Nina Sudnick and Susan Matters teach fourth grade at West Elementary in Athens. Katie Hendrickson, who teaches seventh-grade mathematics at Athens Middle School, submitted the original grant and recruited the others to the project. The group won a grant from the Mathematical Association of America and the American Institute of Mathematics to go to Washington, D.C., for a week last summer to learn how to facilitate a math teachers’ circle.

Funding for the circle comes from several sources, including a $36,000 Ohio Board of Regents Improving Teacher Quality grant for the summer immersion experience. Klein noted that the board was “surprised by what we are able to deliver on a shoestring.”

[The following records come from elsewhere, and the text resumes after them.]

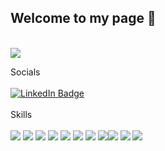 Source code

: ## Welcome to my page :wave: 

<br>![](http://github-profile-summary-cards.vercel.app/api/cards/profile-details?username=laurenesco&theme=transparent)




<!--<br>![](https://github-readme-stats.vercel.app/api/top-langs/?username=laurenesco&theme=transparent) </p></div>-->

Socials<br><br> [![LinkedIn Badge](https://img.shields.io/badge/LinkedIn-0077B5?style=for-the-badge&logo=linkedin&logoColor=white)](https://www.linkedin.com/in/lescobedo50) 
<br><br>Skills <br><br>![](https://img.shields.io/badge/C%23-239120?style=for-the-badge&logo=c-sharp&logoColor=white) ![](https://img.shields.io/badge/.NET-5C2D91?style=for-the-badge&logo=.net&logoColor=white) ![](https://img.shields.io/badge/JavaScript-F7DF1E?style=for-the-badge&logo=javascript&logoColor=black) ![](https://img.shields.io/badge/C-00599C?style=for-the-badge&logo=c&logoColor=white) ![](https://img.shields.io/badge/C%2B%2B-00599C?style=for-the-badge&logo=c%2B%2B&logoColor=white) ![](https://img.shields.io/badge/Java-ED8B00?style=for-the-badge&logo=openjdk&logoColor=white) ![](https://img.shields.io/badge/Perl-39457E?style=for-the-badge&logo=perl&logoColor=white) ![](https://img.shields.io/badge/TensorFlow-FF6F00?style=for-the-badge&logo=tensorflow&logoColor=white)![](https://img.shields.io/badge/Microsoft%20SQL%20Server-CC2927?style=for-the-badge&logo=microsoft%20sql%20server&logoColor=white) ![](https://img.shields.io/badge/Oracle-F80000?style=for-the-badge&logo=Oracle&logoColor=white) ![](https://img.shields.io/badge/GIT-E44C30?style=for-the-badge&logo=git&logoColor=white)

Other contributors include The Stevens Literacy Center, Math for America, The American Institute of Mathematics (AIM), The National Council of Teachers of Mathematics (NCTM), The Ohio University Office of Research and Sponsored Programs, and the Athens Area Chamber of Commerce.

Next—an International Circle? Is Math Addictive?

Klein also is thinking about creating a math circle for students with an international twist. He is brainstorming with Javier Ronquillo, a graduate student from Guatemala with extensive experience working with International Mathematics Olympiad teams. Ronquillo would co-facilitate sessions in Ohio but also work to translate activities into Spanish and set up a sister circle in Quetzaltenango, Guatemala.

In March, Klein attended a “Circle on the Road” in Puerto Rico under the umbrella of the National Association of Math Circles, in which he shared ideas with math circle and math teacher circle leaders from around the United States. The Circle on the Road concluded with the Julia Robinson Mathematics Festival, a day of activities with Puerto Rican teachers and students.

Klein will be on sabbatical in Fall 2013, continuing his research on rural issues in mathematics education. Another lingering question on his mind: “Could we get kids addicted to mathematics? And if so, how? My thought is that we don’t often think of learning in K-12 classrooms as a protracted process where kids are ready for certain things at certain times. We think about that in terms of content but not in terms of mental state necessarily.” Klein is pondering turning the notion of addiction on its head—creating an addiction rather than curing it.